Director (office abolished)
| 1 | Ilona Lewis | 1990 | 1993 |
| 2 | Anthony T. Hernandez | 1993 | 2012 |
| interim | Lakshmanan Sathyavagiswaran, M.D. | 2012 | 2013 |

== Recent chief medical examiners ==

=== Mark A. Fajardo ===
On July 9, 2010, the Board of Supervisors approved the appointment of Mark A. Fajardo, the Chief Forensic Pathologist at Riverside County, as the Medical Examiner-Coroner, at an annual salary of $275,000. He formally replaced Lakshmanan Sathyavagiswaran, who served 2 years as the Coroner, in August 2013.

Mark Fajardo resigned in March 2016. A news report indicated that "he left because it became common to have up to 50 bodies waiting to be processed and the backlog of bodies was 'nuts'. ... and toxicology tests were taking six months to complete" due to inadequate staffing. Fajardo's predecessor, Lakshmanan Sathyavagiswaran, was re-appointed on an interim basis on April 11, 2016.

=== Jonathan R. Lucas ===
Jonathan R. Lucas was appointed as the Chief Medical Examiner-Coroner on July 10, 2017. Lucas announced his intent to leave DMEC in September 2022.

=== Odey C. Ukpo ===
On November 4, 2022, Odey C. Ukpo, Medical Director of the Department, was sworn in as Interim Chief Medical Examiner-Coroner. Upko received his medical degree from Loyola University Chicago. Ukpo is the first African American to serve as Chief Medical Examiner-Coroner since the office was established in 1850. Ukpo joined the Department in 2014 and served as a Senior Deputy Medical Examiner before being named Medical Director in June 2022. On March 7, 2023, the Los Angeles County Board of Supervisors appointed Odey C. Ukpo as Chief Medical Examiner-Coroner. Ukpo's office handled the death of television star Matthew Perry.

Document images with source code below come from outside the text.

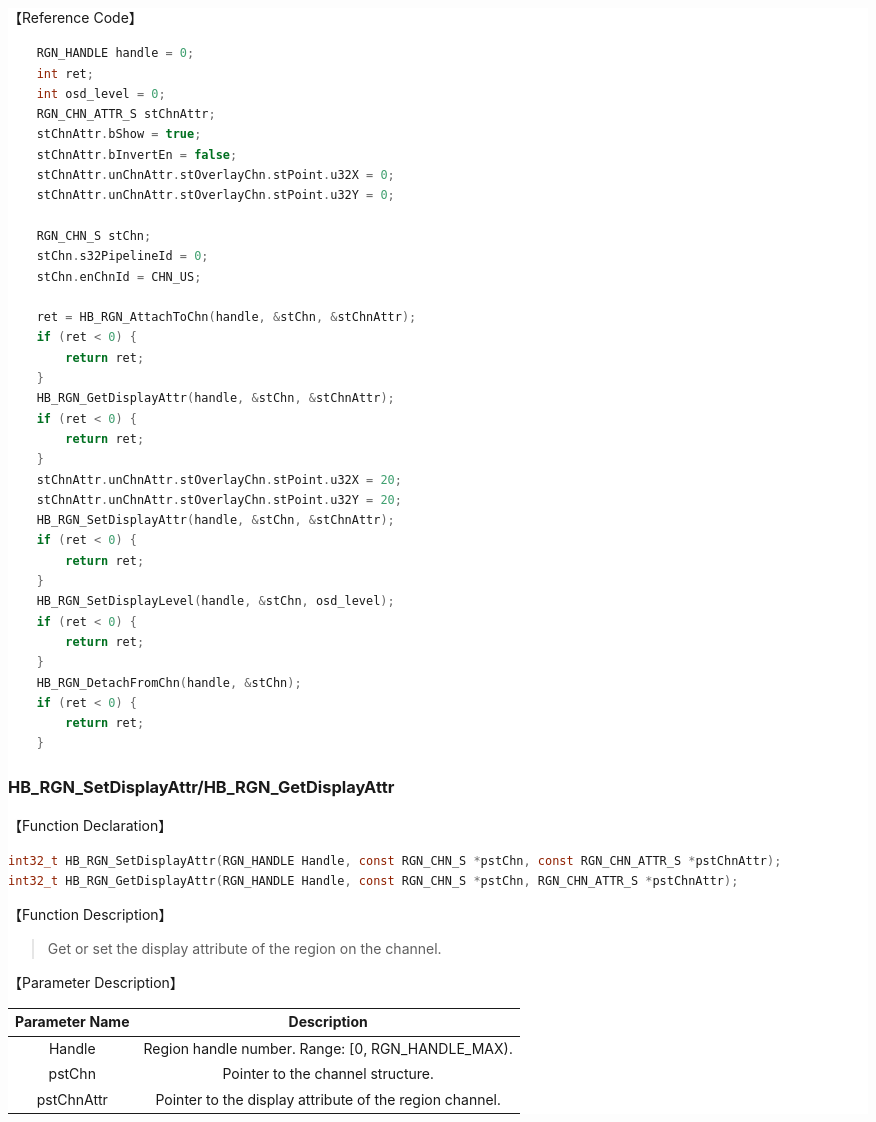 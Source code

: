 【Reference Code】
```c
    RGN_HANDLE handle = 0;
    int ret;
    int osd_level = 0;
    RGN_CHN_ATTR_S stChnAttr;
    stChnAttr.bShow = true;
    stChnAttr.bInvertEn = false;
    stChnAttr.unChnAttr.stOverlayChn.stPoint.u32X = 0;
    stChnAttr.unChnAttr.stOverlayChn.stPoint.u32Y = 0;

    RGN_CHN_S stChn;
    stChn.s32PipelineId = 0;
    stChn.enChnId = CHN_US;

    ret = HB_RGN_AttachToChn(handle, &stChn, &stChnAttr);
    if (ret < 0) {
        return ret;
    }
    HB_RGN_GetDisplayAttr(handle, &stChn, &stChnAttr);
    if (ret < 0) {
        return ret;
    }
    stChnAttr.unChnAttr.stOverlayChn.stPoint.u32X = 20;
    stChnAttr.unChnAttr.stOverlayChn.stPoint.u32Y = 20;
    HB_RGN_SetDisplayAttr(handle, &stChn, &stChnAttr);
    if (ret < 0) {
        return ret;
    }
    HB_RGN_SetDisplayLevel(handle, &stChn, osd_level);
    if (ret < 0) {
        return ret;
    }
    HB_RGN_DetachFromChn(handle, &stChn);
    if (ret < 0) {
        return ret;
    }
```

### HB_RGN_SetDisplayAttr/HB_RGN_GetDisplayAttr
【Function Declaration】
```c
int32_t HB_RGN_SetDisplayAttr(RGN_HANDLE Handle, const RGN_CHN_S *pstChn, const RGN_CHN_ATTR_S *pstChnAttr);
int32_t HB_RGN_GetDisplayAttr(RGN_HANDLE Handle, const RGN_CHN_S *pstChn, RGN_CHN_ATTR_S *pstChnAttr);
```
【Function Description】
> Get or set the display attribute of the region on the channel.

【Parameter Description】

|  Parameter Name  |               Description                |
| :--------------: | :--------------------------------------: |
|      Handle      |   Region handle number. Range: [0, RGN_HANDLE_MAX). |
|      pstChn      |        Pointer to the channel structure.         |
|    pstChnAttr    |  Pointer to the display attribute of the region channel.    |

Ukpo has urged greater transparency in cases involving celebrities, citing cases where the records of the medical examiner's office has been sealed by the Los Angeles Police Department. He cited two cases where this has been done such as the deaths of Rob Reiner and his wife, and the death of Celeste Rivas Hernandez.